In my opinion, the next time I have to deal with serverless backend from scratch, I’ll think twice and also will take in consideration products like Up made by TJ or Serverless framework. They actually make a great use of API Gateway and Lambda functions, I would even call them the real game changers. The code you write using them actually looks like a classic monolithic backend, but with lower cost, cause it runs on demand.
I’m not saying serverless is bad. The goal of this article was to just give you some more stuff to marinade in your minds before you join serverless too.
Because in theory, theory and practice are the same, but there’s no magic in this world, everything has its price.
P.S. Also about the price and cost you can read this great article
P.P.S If you like this post, please give it a couple claps on medium, I would appreciate that a lot <3
Thank you!
Top comments (11)
Rebuilding a CRUD application in AWS Lambda is a little bit.. not using the right tool for the job :) Actually it's a good article, I liked the read, and IMO it represents a different point of view, when thinking about serverless architecture.
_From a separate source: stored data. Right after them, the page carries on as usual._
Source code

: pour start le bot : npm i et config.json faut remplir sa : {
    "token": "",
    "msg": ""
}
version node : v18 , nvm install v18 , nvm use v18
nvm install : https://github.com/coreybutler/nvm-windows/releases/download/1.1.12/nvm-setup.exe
And I can imagine everyone starting with serverless feels the same, I was at the same page as well, I understand your pain! But...
You have to understand, and I can't stress this enough, that building serverless applications requires a very different mindset! You can't just jump in from NodeJS or whatever other language into serverless with the same approach to architecture and expect the same outcome. You have to think different, have a slightly deeper understanding of what was the intention of Lambda and DynamoDB, read some whitepapers and examples from AWS of serverless applications. And I can understand, that mindset change is awfully difficult without right examples.
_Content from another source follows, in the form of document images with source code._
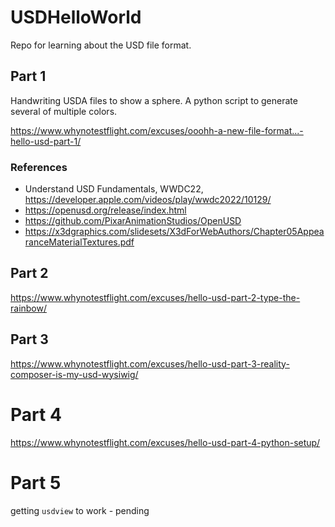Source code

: # USDHelloWorld

Repo for learning about the USD file format.

## Part 1

Handwriting USDA files to show a sphere. A python script to generate several of multiple colors.

<https://www.whynotestflight.com/excuses/ooohh-a-new-file-format...-hello-usd-part-1/>

### References
- Understand USD Fundamentals, WWDC22, https://developer.apple.com/videos/play/wwdc2022/10129/
- https://openusd.org/release/index.html
- https://github.com/PixarAnimationStudios/OpenUSD
- https://x3dgraphics.com/slidesets/X3dForWebAuthors/Chapter05AppearanceMaterialTextures.pdf

## Part 2

<https://www.whynotestflight.com/excuses/hello-usd-part-2-type-the-rainbow/>

## Part 3

<https://www.whynotestflight.com/excuses/hello-usd-part-3-reality-composer-is-my-usd-wysiwig/>


# Part 4 

<https://www.whynotestflight.com/excuses/hello-usd-part-4-python-setup/>


# Part 5

getting `usdview` to work - pending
I guess this will be quite a long comment, maybe it'll become an article at some point, but let's start at the beginning.
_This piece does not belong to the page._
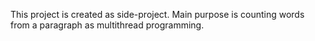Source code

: This project is created as side-project. Main purpose is counting words from a paragraph as multithread programming.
You can always direct the solution in a different way, because you are the professional here (I get it can be hard, but you're paid for being a pro!), a client can choose a stack, sure, but they should also understand the underlying implications of choosing it, which actually you've listed quite clearly here (dynamo structure, cold boot, tied logic and etc.) This article is really a perfect example when not to use serverless.
DynamoDB is a document store and you should treat it like one. I know it is called a Database, and you can do some querying there, but it's expensive and usually not needed. Sorry, should not be needed. Use another tool to satisfy those needs.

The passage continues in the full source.